Den meisten lesern wär die lektüre aber mal bitter nötig das kann man vom sachverstand im forum ablesen ,schon bedauernswert was geredet und geschrottet wird wenn der tag lang ist...


----------



## IVM93 (5. September 2011)

Bei mir klappt die DVD leider nicht.
 Aber sonst vom Durchblättern wieder eine interressante Ausgabe!


----------



## Klutten (5. September 2011)

KingPiranhas schrieb:


> Auf Seite 77 steht unter dem dritten Bild von oben: "Das Aquaero arbeitet mit vielen Sensoren. Hier zu sehen ein Durchflusssensor neben einem Foliensensor, der frei im Gehäuse positioniert werden kann."
> Auf dem Bild sehe ich links einen Temperatursensor mit 1/4" Aussen- und Innengewinde und rechts einen Foliensensor.
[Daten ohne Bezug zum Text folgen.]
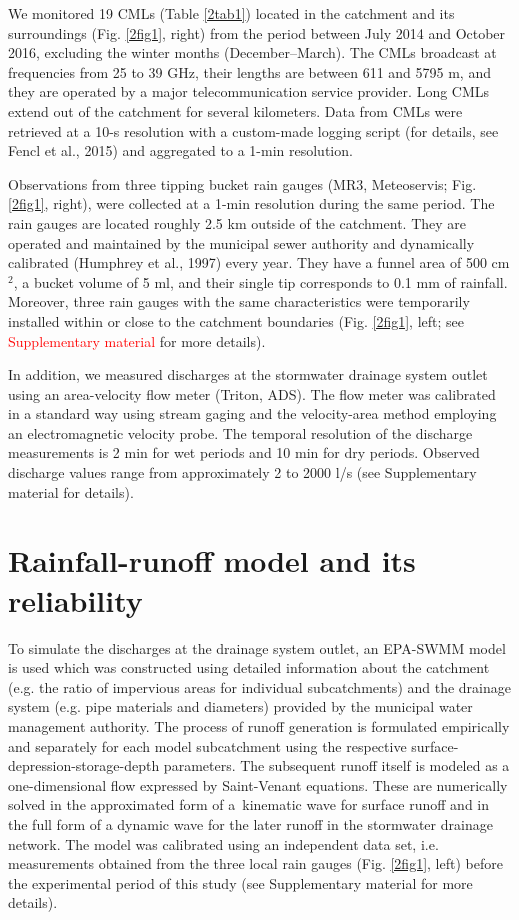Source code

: \documentclass{ctuthesis}\usepackage[]{graphicx}\usepackage[]{color}
\begin{document}
We monitored 19 CMLs (Table \ref{2tab1}) located in the catchment and its surroundings (Fig. \ref{2fig1}, right) from the period between July 2014 and October 2016, excluding the winter months (December--March). The CMLs broadcast at frequencies from 25 to 39 GHz, their lengths are between 611 and 5795 m, and they are operated by a major telecommunication service provider. Long CMLs extend out of the catchment for several kilometers. Data from CMLs were retrieved at a 10-s resolution with a custom-made logging script (for details, see Fencl et al., 2015) and aggregated to a 1-min resolution.

Observations from three tipping bucket rain gauges (MR3, Meteoservis; Fig. \ref{2fig1}, right), were collected at a 1-min resolution during the same period. The rain gauges are located roughly 2.5 km outside of the catchment. They are operated and maintained by the municipal sewer authority and dynamically calibrated (Humphrey et al., 1997) every year. They have a funnel area of 500 cm$^2$, a bucket volume of 5 ml, and their single tip corresponds to 0.1 mm of rainfall. Moreover, three rain gauges with the same characteristics were temporarily installed within or close to the catchment boundaries (Fig. \ref{2fig1}, left; see \textcolor{red}{Supplementary material} for more details).

In addition, we measured discharges at the stormwater drainage system outlet using an area-velocity flow meter (Triton, ADS). The flow meter was calibrated in a standard way using stream gaging and the velocity-area method employing an electromagnetic velocity probe. The temporal resolution of the discharge measurements is 2 min for wet periods and 10 min for dry periods. Observed discharge values range from approximately 2 to 2000 l/s (see Supplementary material for details).


\section{Rainfall-runoff model and its reliability} \label{RRmodel}

To simulate the discharges at the drainage system outlet, an EPA-SWMM model is used which was constructed using detailed information about the catchment (e.g. the ratio of impervious areas for individual subcatchments) and the drainage system (e.g. pipe materials and diameters) provided by the municipal water management authority. The process of runoff generation is formulated empirically and separately for each model subcatchment using the respective surface-depression-storage-depth parameters. The subsequent runoff itself is modeled as a one-dimensional flow expressed by Saint-Venant equations. These are numerically solved in the approximated form of a~kinematic wave for surface runoff and in the full form of a dynamic wave for the later runoff in the stormwater drainage network. The model was calibrated using an independent data set, i.e. measurements obtained from the three local rain gauges (Fig. \ref{2fig1}, left) before the experimental period of this study (see Supplementary material for more details). 
\end{document}

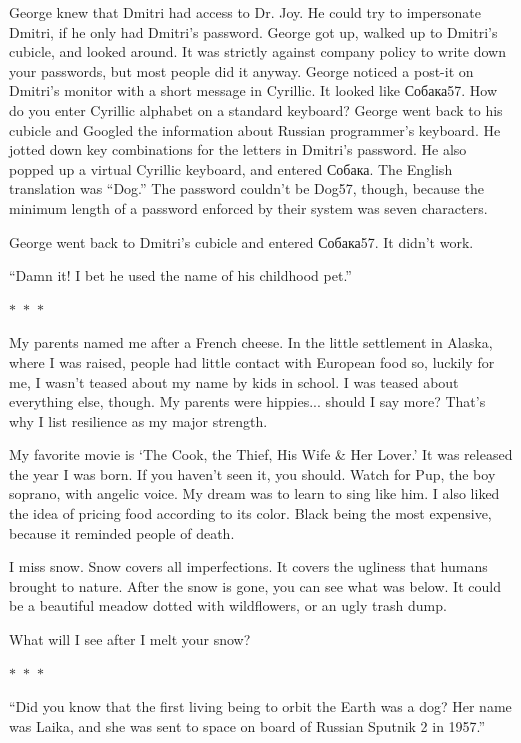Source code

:\documentclass{memoir}
\newcommand{\starbreak}{%
\begin{center}
  $\ast$~$\ast$~$\ast$
\end{center}
}
\begin{document}
George knew that Dmitri had access to Dr. Joy. He could try to impersonate Dmitri, if he only had Dmitri's password. George got up, walked up to Dmitri's cubicle, and looked around. It was strictly against company policy to write down your passwords, but most people did it anyway. George noticed a post-it on Dmitri's monitor with a short message in Cyrillic. It looked like \foreignlanguage{russian}{Собака57}. How do you enter Cyrillic alphabet on a standard keyboard? George went back to his cubicle and Googled the information about Russian programmer's keyboard. He jotted down key combinations for the letters in Dmitri's password. He also popped up a virtual Cyrillic keyboard, and entered \foreignlanguage{russian}{Собака}. The English translation was ``Dog.'' The password couldn't be Dog57, though, because the minimum length of a password enforced by their system was seven characters. 

George went back to Dmitri's cubicle and entered \foreignlanguage{russian}{Собака57}. It didn't work. 

``Damn it! I bet he used the name of his childhood pet.''

\starbreak

My parents named me after a French cheese. In the little settlement in Alaska, where I was raised, people had little contact with European food so, luckily for me, I wasn't teased about my name by kids in school. I was teased about everything else, though. My parents were hippies... should I say more? That's why I list resilience as my major strength.

My favorite movie is `The Cook, the Thief, His Wife \& Her Lover.' It was released the year I was born. If you haven't seen it, you should. Watch for Pup, the boy soprano, with angelic voice. My dream was to learn to sing like him. I also liked the idea of pricing food according to its color. Black being the most expensive, because it reminded people of death.

I miss snow. Snow covers all imperfections. It covers the ugliness that humans brought to nature. After the snow is gone, you can see what was below. It could be a beautiful meadow dotted with wildflowers, or an ugly trash dump. 

What will I see after I melt your snow?

\starbreak

``Did you know that the first living being to orbit the Earth was a dog? Her name was Laika, and she was sent to space on board of Russian Sputnik 2 in 1957.''
\end{document}

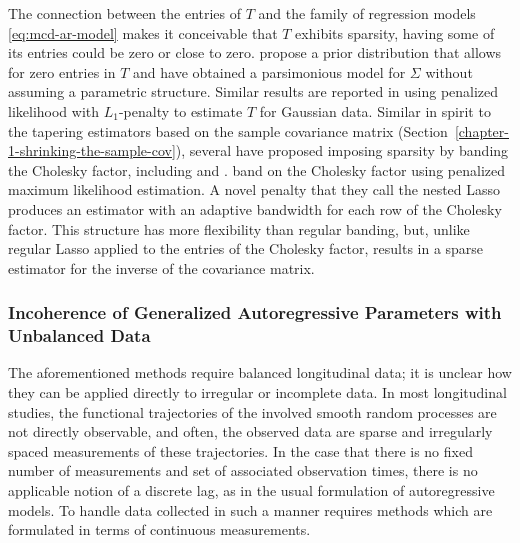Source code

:The connection between the entries of $T$ and the family of regression models \eqref{eq:mcd-ar-model} makes it conceivable that $T$  exhibits sparsity, having some of its entries could be zero or close to zero. \cite{smith2002parsimonious} propose a prior distribution that allows for zero entries in $T$ and have obtained a parsimonious model for $\Sigma$ without assuming a parametric structure. Similar results are reported in \cite{huang2006covariance} using penalized likelihood with $L_1$-penalty to estimate $T$ for Gaussian data. Similar in spirit to the tapering estimators based on the sample covariance matrix (Section~\ref{chapter-1-shrinking-the-sample-cov}), several have proposed imposing sparsity by banding the Cholesky factor, including \cite{wu2003nonparametric} and \cite{huang2006covariance}. \cite{levina2008sparse} band on the Cholesky factor using penalized maximum likelihood estimation. A novel penalty that they call the nested Lasso produces an estimator with an adaptive bandwidth for each row of the Cholesky factor. This structure has more flexibility than regular banding, but, unlike regular Lasso applied to the entries of the Cholesky factor, results in a sparse estimator for the inverse of the covariance matrix.

\bigskip

\subsubsection{Incoherence of Generalized Autoregressive Parameters with Unbalanced Data}

The aforementioned methods require balanced longitudinal data; it is unclear how they can be applied directly to irregular or incomplete data. In most longitudinal studies, the functional trajectories of the involved smooth random processes are not directly observable, and often, the observed data are sparse and irregularly spaced measurements of these trajectories. In the case that there is no fixed number of measurements and set of associated observation times, there is no applicable notion of a discrete lag, as in the usual formulation of autoregressive models. To handle data collected in such a manner requires methods which are formulated in terms of continuous measurements.
 
 \bigskip 
 
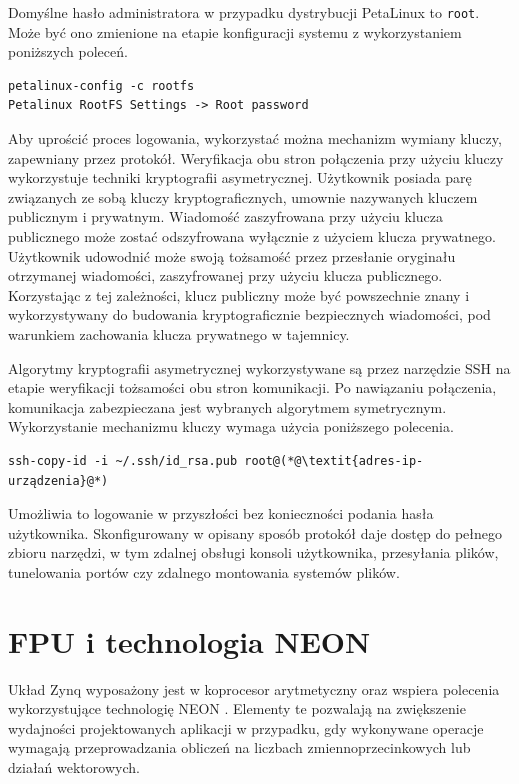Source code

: Domyślne hasło administratora w przypadku dystrybucji PetaLinux to \texttt{root}. 
Może być ono zmienione na etapie konfiguracji systemu z wykorzystaniem poniższych poleceń. %

\begin{lstlisting}[breaklines=true]
petalinux-config -c rootfs
Petalinux RootFS Settings -> Root password
\end{lstlisting}

Aby uprościć proces logowania, wykorzystać można mechanizm wymiany kluczy, zapewniany przez protokół. Weryfikacja obu stron połączenia przy użyciu kluczy wykorzystuje techniki kryptografii asymetrycznej. Użytkownik posiada parę związanych ze sobą kluczy kryptograficznych, umownie nazywanych kluczem publicznym i prywatnym. Wiadomość zaszyfrowana przy użyciu klucza publicznego może zostać odszyfrowana wyłącznie z użyciem klucza prywatnego. Użytkownik udowodnić może swoją tożsamość przez przesłanie oryginału otrzymanej wiadomości, zaszyfrowanej przy użyciu klucza publicznego.
Korzystając z tej zależności, klucz publiczny może być powszechnie znany i wykorzystywany do budowania kryptograficznie bezpiecznych wiadomości, pod warunkiem zachowania klucza prywatnego w tajemnicy.

Algorytmy kryptografii asymetrycznej wykorzystywane są przez narzędzie SSH na etapie weryfikacji tożsamości obu stron komunikacji. Po nawiązaniu połączenia, komunikacja zabezpieczana jest wybranych algorytmem symetrycznym. Wykorzystanie mechanizmu kluczy wymaga użycia poniższego polecenia.

\begin{lstlisting}[breaklines=true]
ssh-copy-id -i ~/.ssh/id_rsa.pub root@(*@\textit{adres-ip-urządzenia}@*)
\end{lstlisting}

Umożliwia to logowanie w przyszłości bez konieczności podania hasła użytkownika. 
Skonfigurowany w opisany sposób protokół daje dostęp do pełnego zbioru narzędzi, w tym zdalnej obsługi konsoli użytkownika, przesyłania plików, tunelowania portów czy zdalnego montowania systemów plików.

\section{FPU i technologia NEON}

\label{sec:arm-neon}

Układ Zynq wyposażony jest w koprocesor arytmetyczny oraz wspiera polecenia wykorzystujące technologię NEON \cite{neon-home}. %
Elementy te pozwalają na zwiększenie wydajności projektowanych aplikacji w przypadku, gdy wykonywane operacje wymagają przeprowadzania obliczeń na liczbach zmiennoprzecinkowych lub działań wektorowych. 

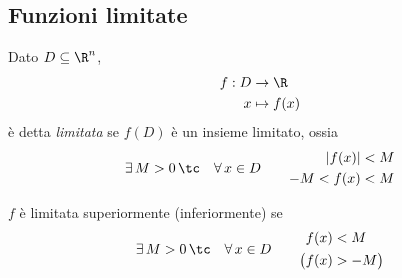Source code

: \subsection{Funzioni limitate}

Dato $ D \subseteq \R^{n} $,\begin{align*}
f:D & \to \R \\
x & \mapsto f(x)
\end{align*} è detta \textit{limitata} se $ f(D) $ è un insieme limitato, ossia \[
    \exists\, M>0\,\tc\quad \forall\, x \in D\qquad \begin{aligned}
        |f(x)|&<M\\
        -M<f(x)&< M
    \end{aligned}
\]

$ f $ è limitata superiormente (inferiormente) se \[
    \exists\, M>0\,\tc\quad \forall\, x \in D\qquad\begin{aligned}
        f(x)&<M\\
        \bigl(f(x)&>-M\bigr)
    \end{aligned}
\]

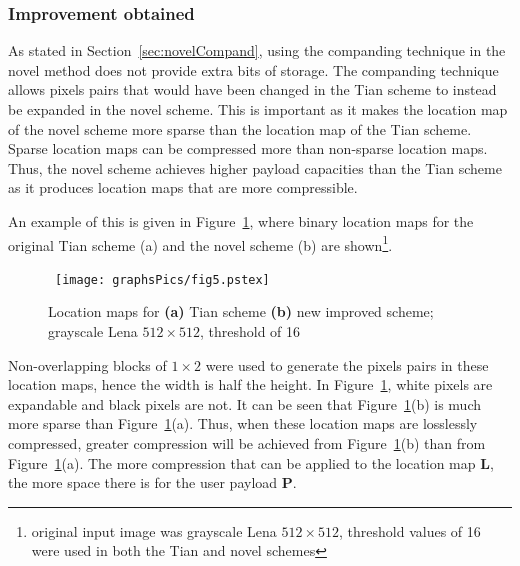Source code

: \documentclass[10pt,twocolumn,letterpaper]{article}
\begin{document}
{\subsubsection{Improvement obtained}
\label{sec:improvements}
As stated in Section~\ref{sec:novelCompand}, using the companding technique in the novel method does not provide
extra bits of storage. The companding technique allows pixels pairs that would have been changed in
the Tian scheme to instead be expanded in the novel scheme.
This is important as it makes the location map of the novel scheme more sparse than the location map of the Tian scheme.
Sparse location maps can be compressed more than non-sparse location maps. Thus, the novel scheme achieves
higher payload capacities than the Tian scheme as it
produces location maps that are more compressible.

An example of this is given in 
Figure~\ref{fig:locmaps}, where binary location maps for the original Tian scheme (a) and the novel
scheme (b) are shown\footnote{original input image was grayscale Lena $512 \times 512$, threshold values of 16 were used in both
the Tian and novel schemes}. 
\begin{figure}[!htb]
\setlength{\abovecaptionskip}{-0.25cm}
\centerline{ \hbox{
        \texttt{[image: graphsPics/fig5.pstex]}
}}
        \caption{Location maps for {\bf (a)} Tian scheme {\bf (b)} new improved scheme; grayscale Lena $512\times 512$, threshold of 16}
        \label{fig:locmaps}
\setlength{\abovecaptionskip}{0cm}
\end{figure}
Non-overlapping blocks of $1\times 2$ were used to generate the pixels pairs in these location maps, hence
the width is half the height.
In Figure~\ref{fig:locmaps},
white pixels are expandable and black pixels are not. It can be seen that Figure~\ref{fig:locmaps}(b)
is much more sparse than Figure~\ref{fig:locmaps}(a). Thus, when these location maps are losslessly compressed,
greater compression will be achieved from Figure~\ref{fig:locmaps}(b) than from Figure~\ref{fig:locmaps}(a).
The more compression that can be applied to the location map {\bf L}, the more space there is for the user payload {\bf P}.

}
\end{document}
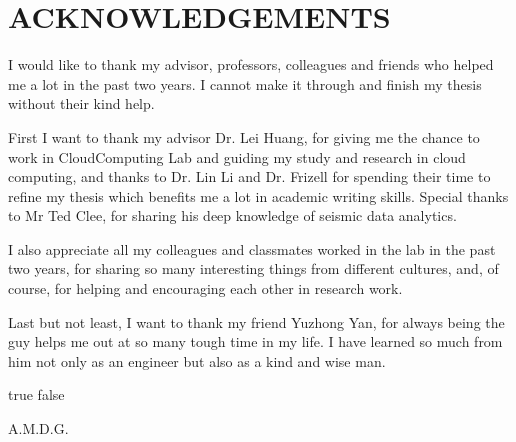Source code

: %
%
%


\chapter*{ACKNOWLEDGEMENTS}

I would like to thank my advisor, professors, colleagues and friends who helped me a lot in the past two years. I cannot make it through and finish my thesis without their kind help.

First I want to thank my advisor Dr. Lei Huang, for giving me the chance to work in CloudComputing Lab and guiding my study and research in cloud computing, and thanks to Dr. Lin Li and Dr. Frizell for spending their time to refine my thesis which benefits me a lot in academic writing skills. Special thanks to Mr Ted Clee, for sharing his deep knowledge of seismic data analytics.

I also appreciate all my colleagues and classmates worked in the lab in the past two years, for sharing so many interesting things from different cultures, and, of course, for helping and encouraging each other in research work.

Last but not least, I want to thank my friend Yuzhong Yan, for always being the guy helps me out at so many tough time in my life. I have learned so much from him not only as an engineer but also as a kind and wise man. 

\pagebreak{}

\ifx true false
\vspace*{\fill}
\begin{center}
A.M.D.G.
\end{center}
\vspace*{\fill}
\pagebreak{}
\fi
Für mich ist das ein Durchflusssensor. Haben der/die Autor(en) das was verwechselt?


 
Verwechselt habe ich an der Stelle nichts, aber vielleicht nicht ganz passend formuliert. Gemeint waren generell natürlich Temperatursensoren. Der eine (Foliensensor) als frei positionierbarer, der andere als Durchflusssensor im Wasserkreislauf. Im Grunde handelt es sich ja um den selben Sensor, nur in anderer Gestalt. Mir ging es um die Position und nicht um die Funktion (Temperatur / Durchfluss). Jetzt wo du es ansprichst merke ich aber auch, dass man das durchaus anders interpretieren kann. Dass man mit dem linken Sensor keinen Durchfluss messen kann, sondern ebenfalls nur die Temperatur, hätte ich anders umschreiben müssen. Bildunterschriften in Kurzform sind tückisch.


----------



## bulldozer (6. September 2011)

Um die reine Pro-Takt Leistung zu ermitteln nehme ich an, dass alle CPU's auf 1 core und die selbe MHz begrenzt werden?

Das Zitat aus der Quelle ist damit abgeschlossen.